Go watch a James Franco directed/starred film and get back to me. He's got like a dozen or so dumpster fires of movies that nobody has even heard of.

You know something is wrong when a person writes, directs, and stars in a screen adaptation of William Faulkner's As I Lay Dying. And not just stars in, but plays a lynchpin character who spells out to the audience what the book is actually about.

Chef was a fun little movie that didn't really seem to get ahead of itself. It felt like a lot of movies that I'd seen in single screen theaters in the late 2000s when "indie movies" were extremely hip. The social media name checking was truly bizarre though.

Every Quintin Tarantino movie is an extreme vanity project, but I think the movies are better off for it.
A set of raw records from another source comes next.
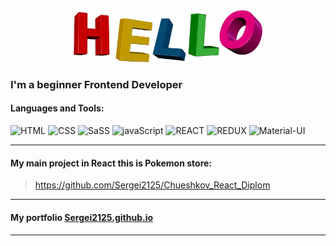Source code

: <div align='center'>
    <img src="https://github.com/Sergei2125/sergei2125/blob/main/assets/hello.jpg" alt='hello' width="60%">
</div>

### I'm a beginner Frontend Developer

#### Languages and Tools:

![HTML](https://img.shields.io/badge/HTML-blue?style=for-the-badge&logo=html5&logoColor=white)
![CSS](https://img.shields.io/badge/CSS-orange?&style=for-the-badge&logo=css3&logoColor=white)
![SaSS](https://img.shields.io/badge/Sass-CC6699?style=for-the-badge&logo=sass&logoColor=white)
![javaScript](https://img.shields.io/badge/-javaScript-990033?style=for-the-badge&logo=javaScript)
![REACT](https://img.shields.io/badge/-REACT-006600?style=for-the-badge&logo=react)
![REDUX](https://img.shields.io/badge/Redux-593D88?style=for-the-badge&logo=redux&logoColor=white)
![Material-UI](https://img.shields.io/badge/Material--UI-0081CB?style=for-the-badge&logo=material-ui&logoColor=white)

***

#### My main project in React this is Pokemon store:
>https://github.com/Sergei2125/Chueshkov_React_Diplom

***

#### My portfolio [Sergei2125.github.io](http://Sergei2125.github.io)

***
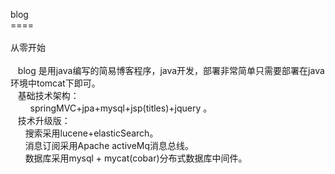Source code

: blog<br />
====<br />
<br />
从零开始<br />
&nbsp; &nbsp;<br />
&nbsp; &nbsp;blog 是用java编写的简易博客程序，java开发，部署非常简单只需要部署在java环境中tomcat下即可。<br/>
&nbsp; &nbsp;基础技术架构：<br/>
&nbsp; &nbsp; &nbsp; &nbsp; springMVC+jpa+mysql+jsp(titles)+jquery 。<br/>
&nbsp; &nbsp;技术升级版：<br/>
&nbsp; &nbsp; &nbsp; 搜索采用lucene+elasticSearch。<br/>
&nbsp; &nbsp; &nbsp; 消息订阅采用Apache activeMq消息总线。<br/>
&nbsp; &nbsp; &nbsp; 数据库采用mysql + mycat(cobar)分布式数据库中间件。<br/>
&nbsp; &nbsp; &nbsp;&nbsp;<br/>
<div>
	<br/>
</div>
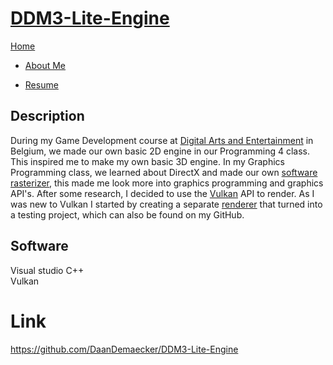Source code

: <link href="../../Content/StyleSheet.css" rel="stylesheet"/> 

# <a href="https://github.com/DaanDemaecker/DDM3-Lite-Engine" target="_blank">DDM3-Lite-Engine</a>

<div class="nav-bar">
  <md-block>

<a href="../../">Home</a>
- <a href="../../AboutMe/">About Me</a>
- <a href="../../Resume/">Resume</a>

  </md-block>
</div>

## Description
During my Game Development course at [Digital Arts and Entertainment](https://www.digitalartsandentertainment.be) in Belgium, we made our own basic 2D engine in our Programming 4 class.
This inspired me to make my own basic 3D engine.
In my Graphics Programming class, we learned about DirectX and made our own [software rasterizer](https://github.com/DaanDemaecker/DualRasterizer), this made me look more into graphics programming and graphics API's.
After some research, I decided to use the [Vulkan](https://www.vulkan.org) API to render.
As I was new to Vulkan I started by creating a separate [renderer](https://github.com/DaanDemaecker/VulkanRenderer.git) that turned into a testing project, which can also be found on my GitHub.

## Software
Visual studio C++  
Vulkan

# Link
<a href="https://github.com/DaanDemaecker/DDM3-Lite-Engine" target="_blank">https://github.com/DaanDemaecker/DDM3-Lite-Engine</a>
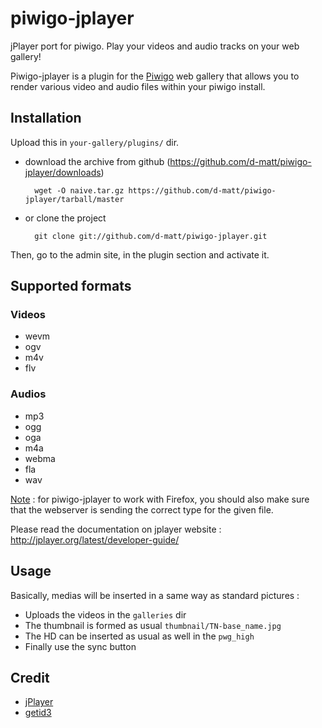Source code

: piwigo-jplayer
==============

jPlayer port for piwigo. Play your videos and audio tracks on your web gallery!

Piwigo-jplayer is a plugin for the [Piwigo](http://piwigo.org/) web gallery that allows you to render various video and audio files within your piwigo install.

Installation
------------

Upload this in ``your-gallery/plugins/`` dir.

* download the archive from github (https://github.com/d-matt/piwigo-jplayer/downloads) 

        wget -O naive.tar.gz https://github.com/d-matt/piwigo-jplayer/tarball/master

* or clone the project 

        git clone git://github.com/d-matt/piwigo-jplayer.git

Then, go to the admin site, in the plugin section and activate it.

Supported formats
-----------------

### Videos ###

* wevm
* ogv
* m4v
* flv

### Audios ###

* mp3
* ogg
* oga
* m4a
* webma
* fla
* wav


<u>Note</u> : for piwigo-jplayer to work with Firefox, you should also make sure that the webserver is sending the correct type for the given file.

Please read the documentation on jplayer website : http://jplayer.org/latest/developer-guide/

Usage
-----
Basically, medias will be inserted in a same way as standard pictures : 

* Uploads the videos in the `galleries` dir
* The thumbnail is formed as usual `thumbnail/TN-base_name.jpg`
* The HD can be inserted as usual as well in the `pwg_high`
* Finally use the sync button


Credit
------

* [jPlayer](http://jplayer.org/)
* [getid3](http://getid3.sourceforge.net/)
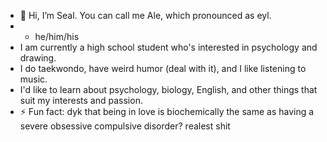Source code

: - 👋 Hi, I’m Seal. You can call me Ale, which pronounced as eyl.
- - he/him/his
- I am currently a high school student who's interested in psychology and drawing.
- I do taekwondo, have weird humor (deal with it), and I like listening to music.
- I'd like to learn about psychology, biology, English, and other things that suit my interests and passion.
- ⚡ Fun fact: dyk that being in love is biochemically the same as having a severe obsessive compulsive disorder? realest shit
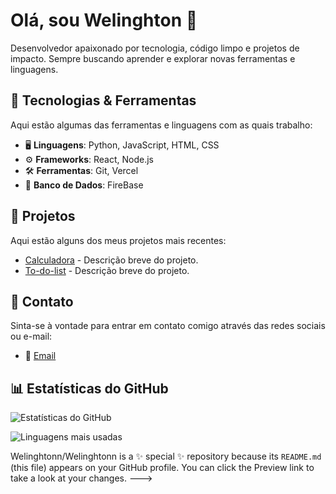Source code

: # Olá, sou Welinghton 👋

Desenvolvedor apaixonado por tecnologia, código limpo e projetos de impacto. Sempre buscando aprender e explorar novas ferramentas e linguagens.

## 🔧 Tecnologias & Ferramentas

Aqui estão algumas das ferramentas e linguagens com as quais trabalho:

- 🖥️ **Linguagens**: Python, JavaScript, HTML, CSS
- ⚙️ **Frameworks**: React, Node.js
- 🛠️ **Ferramentas**: Git, Vercel
- 🧰 **Banco de Dados**: FireBase

## 🚀 Projetos

Aqui estão alguns dos meus projetos mais recentes:

- [Calculadora](https://calculadora-em-ts-simple.vercel.app) - Descrição breve do projeto.
- [To-do-list](https://to-do-list-20.vercel.app) - Descrição breve do projeto.

## 💬 Contato

Sinta-se à vontade para entrar em contato comigo através das redes sociais ou e-mail:

- 📧 [Email](welinghtonmarcelo@gmail.com)

## 📊 Estatísticas do GitHub

![Estatísticas do GitHub]([https://github-readme-stats.vercel.app/api?username=seu-usuario&show_icons=true&theme=radical](https://github-readme-stats.vercel.app/api?username=Welinghtonn&show_icons=true&theme=radical))

![Linguagens mais usadas](https://github-readme-stats.vercel.app/api/top-langs/?username=Welinghtonn&layout=compact&theme=radical)

Welinghtonn/Welinghtonn is a ✨ special ✨ repository because its `README.md` (this file) appears on your GitHub profile.
You can click the Preview link to take a look at your changes.
--->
Same with any Hideo Kojima game.
 
Oct 25, 2017
2,660
As an Exectutive Chef for Hyatt Hotels for the past 10 years, I enjoyed the movie... and a lot of us do have sleeves :) Thought its a terrible idea to open your own restaurant its a money pit. Work for a corporation you'll always make more money unless your a celebrity Chef

my biggest gripe with the movie tbh, should've just stuck with the food truck
 

Rassilon

Member
Oct 27, 2017
10,583
UK
One Million Ways to Die in the West.

Seth McFarlane really, really wanted to make out with Charlize Theron so he made a bad movie justifying it. I can think of literally no better example.
Another tangential example is The Orville; the higly produced Seth Mcfarlane Star Trek fan fiction where he is the captain and gets to hang out with ex-Star Trek cast members.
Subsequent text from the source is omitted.